What is required:
Your copy of the listing must be exact and must hold no images.

▬▬▬▬▬▬

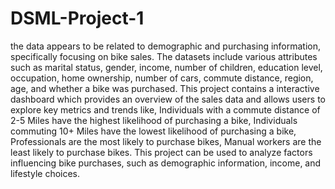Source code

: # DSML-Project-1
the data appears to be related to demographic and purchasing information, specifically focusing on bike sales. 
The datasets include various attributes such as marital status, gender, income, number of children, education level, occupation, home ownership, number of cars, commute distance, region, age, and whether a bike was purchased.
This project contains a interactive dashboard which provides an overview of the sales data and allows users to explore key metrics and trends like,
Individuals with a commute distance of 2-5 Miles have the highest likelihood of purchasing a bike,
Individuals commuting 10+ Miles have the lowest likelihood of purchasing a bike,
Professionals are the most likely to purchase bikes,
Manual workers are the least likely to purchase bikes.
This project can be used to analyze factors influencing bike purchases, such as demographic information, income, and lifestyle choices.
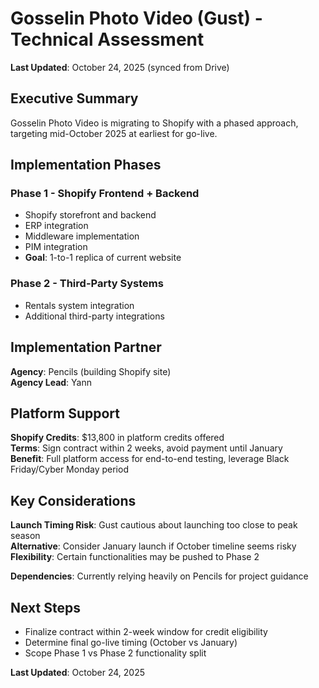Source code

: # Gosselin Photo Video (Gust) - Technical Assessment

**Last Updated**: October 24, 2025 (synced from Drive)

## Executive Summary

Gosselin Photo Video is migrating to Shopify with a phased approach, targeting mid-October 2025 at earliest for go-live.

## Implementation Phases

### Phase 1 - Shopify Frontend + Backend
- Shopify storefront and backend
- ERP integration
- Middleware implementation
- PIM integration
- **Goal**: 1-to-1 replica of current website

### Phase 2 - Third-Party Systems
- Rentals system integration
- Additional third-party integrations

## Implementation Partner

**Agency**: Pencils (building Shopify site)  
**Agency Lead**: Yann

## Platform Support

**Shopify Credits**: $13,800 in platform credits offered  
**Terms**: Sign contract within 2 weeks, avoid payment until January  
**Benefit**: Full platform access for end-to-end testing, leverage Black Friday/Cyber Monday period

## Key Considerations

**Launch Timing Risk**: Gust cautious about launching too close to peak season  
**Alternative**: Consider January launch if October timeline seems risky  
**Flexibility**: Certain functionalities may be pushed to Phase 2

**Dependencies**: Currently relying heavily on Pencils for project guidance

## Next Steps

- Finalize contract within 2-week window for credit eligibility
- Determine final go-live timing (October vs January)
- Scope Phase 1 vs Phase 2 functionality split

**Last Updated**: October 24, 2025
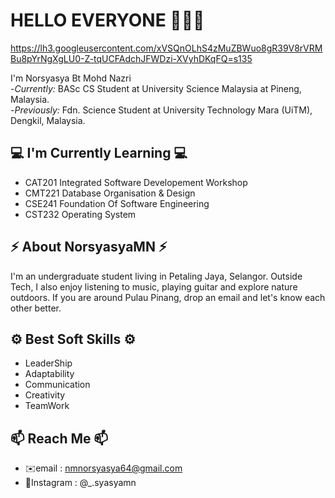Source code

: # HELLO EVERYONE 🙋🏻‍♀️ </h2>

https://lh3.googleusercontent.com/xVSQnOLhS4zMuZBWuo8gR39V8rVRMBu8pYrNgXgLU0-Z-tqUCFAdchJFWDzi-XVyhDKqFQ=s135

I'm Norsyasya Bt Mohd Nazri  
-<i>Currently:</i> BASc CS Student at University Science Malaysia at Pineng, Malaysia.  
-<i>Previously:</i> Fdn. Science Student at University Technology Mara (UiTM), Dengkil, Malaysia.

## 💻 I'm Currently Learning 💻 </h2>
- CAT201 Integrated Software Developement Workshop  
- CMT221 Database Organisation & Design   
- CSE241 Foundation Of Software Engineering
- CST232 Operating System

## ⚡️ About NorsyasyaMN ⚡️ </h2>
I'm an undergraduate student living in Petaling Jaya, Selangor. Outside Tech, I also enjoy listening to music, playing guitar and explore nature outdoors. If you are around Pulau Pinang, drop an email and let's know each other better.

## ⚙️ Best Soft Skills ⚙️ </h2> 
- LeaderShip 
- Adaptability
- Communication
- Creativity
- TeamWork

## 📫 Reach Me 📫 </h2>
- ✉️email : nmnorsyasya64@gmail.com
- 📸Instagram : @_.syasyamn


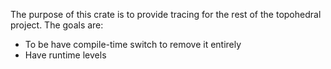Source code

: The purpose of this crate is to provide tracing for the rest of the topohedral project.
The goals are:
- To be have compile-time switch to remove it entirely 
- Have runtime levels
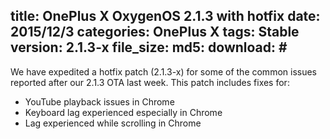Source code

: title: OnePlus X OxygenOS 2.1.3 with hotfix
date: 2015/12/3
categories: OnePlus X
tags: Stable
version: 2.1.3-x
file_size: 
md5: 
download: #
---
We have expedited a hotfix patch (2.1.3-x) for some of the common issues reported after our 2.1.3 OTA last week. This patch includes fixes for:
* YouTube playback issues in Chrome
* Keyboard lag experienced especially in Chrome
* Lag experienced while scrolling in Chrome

▬▬▬▬▬▬

Final answer:
Source code

: # DSML-Project-1
the data appears to be related to demographic and purchasing information, specifically focusing on bike sales. 
The datasets include various attributes such as marital status, gender, income, number of children, education level, occupation, home ownership, number of cars, commute distance, region, age, and whether a bike was purchased.
This project contains a interactive dashboard which provides an overview of the sales data and allows users to explore key metrics and trends like,
Individuals with a commute distance of 2-5 Miles have the highest likelihood of purchasing a bike,
Individuals commuting 10+ Miles have the lowest likelihood of purchasing a bike,
Professionals are the most likely to purchase bikes,
Manual workers are the least likely to purchase bikes.
This project can be used to analyze factors influencing bike purchases, such as demographic information, income, and lifestyle choices.
Source code

: # Gosselin Photo Video (Gust) - Technical Assessment

**Last Updated**: October 24, 2025 (synced from Drive)

## Executive Summary

Gosselin Photo Video is migrating to Shopify with a phased approach, targeting mid-October 2025 at earliest for go-live.

## Implementation Phases

### Phase 1 - Shopify Frontend + Backend
- Shopify storefront and backend
- ERP integration
- Middleware implementation
- PIM integration
- **Goal**: 1-to-1 replica of current website

### Phase 2 - Third-Party Systems
- Rentals system integration
- Additional third-party integrations

## Implementation Partner

**Agency**: Pencils (building Shopify site)  
**Agency Lead**: Yann

## Platform Support

**Shopify Credits**: $13,800 in platform credits offered  
**Terms**: Sign contract within 2 weeks, avoid payment until January  
**Benefit**: Full platform access for end-to-end testing, leverage Black Friday/Cyber Monday period

## Key Considerations

**Launch Timing Risk**: Gust cautious about launching too close to peak season  
**Alternative**: Consider January launch if October timeline seems risky  
**Flexibility**: Certain functionalities may be pushed to Phase 2

**Dependencies**: Currently relying heavily on Pencils for project guidance

## Next Steps

- Finalize contract within 2-week window for credit eligibility
- Determine final go-live timing (October vs January)
- Scope Phase 1 vs Phase 2 functionality split

**Last Updated**: October 24, 2025
Source code

: # HELLO EVERYONE 🙋🏻‍♀️ </h2>

https://lh3.googleusercontent.com/xVSQnOLhS4zMuZBWuo8gR39V8rVRMBu8pYrNgXgLU0-Z-tqUCFAdchJFWDzi-XVyhDKqFQ=s135

I'm Norsyasya Bt Mohd Nazri  
-<i>Currently:</i> BASc CS Student at University Science Malaysia at Pineng, Malaysia.  
-<i>Previously:</i> Fdn. Science Student at University Technology Mara (UiTM), Dengkil, Malaysia.

## 💻 I'm Currently Learning 💻 </h2>
- CAT201 Integrated Software Developement Workshop  
- CMT221 Database Organisation & Design   
- CSE241 Foundation Of Software Engineering
- CST232 Operating System

## ⚡️ About NorsyasyaMN ⚡️ </h2>
I'm an undergraduate student living in Petaling Jaya, Selangor. Outside Tech, I also enjoy listening to music, playing guitar and explore nature outdoors. If you are around Pulau Pinang, drop an email and let's know each other better.

## ⚙️ Best Soft Skills ⚙️ </h2> 
- LeaderShip 
- Adaptability
- Communication
- Creativity
- TeamWork

## 📫 Reach Me 📫 </h2>
- ✉️email : nmnorsyasya64@gmail.com
- 📸Instagram : @_.syasyamn


Source code

: The purpose of this crate is to provide tracing for the rest of the topohedral project.
The goals are:
- To be have compile-time switch to remove it entirely 
- Have runtime levels
Source code

: title: OnePlus X OxygenOS 2.1.3 with hotfix
date: 2015/12/3
categories: OnePlus X
tags: Stable
version: 2.1.3-x
file_size: 
md5: 
download: #
---
We have expedited a hotfix patch (2.1.3-x) for some of the common issues reported after our 2.1.3 OTA last week. This patch includes fixes for:
* YouTube playback issues in Chrome
* Keyboard lag experienced especially in Chrome
* Lag experienced while scrolling in Chrome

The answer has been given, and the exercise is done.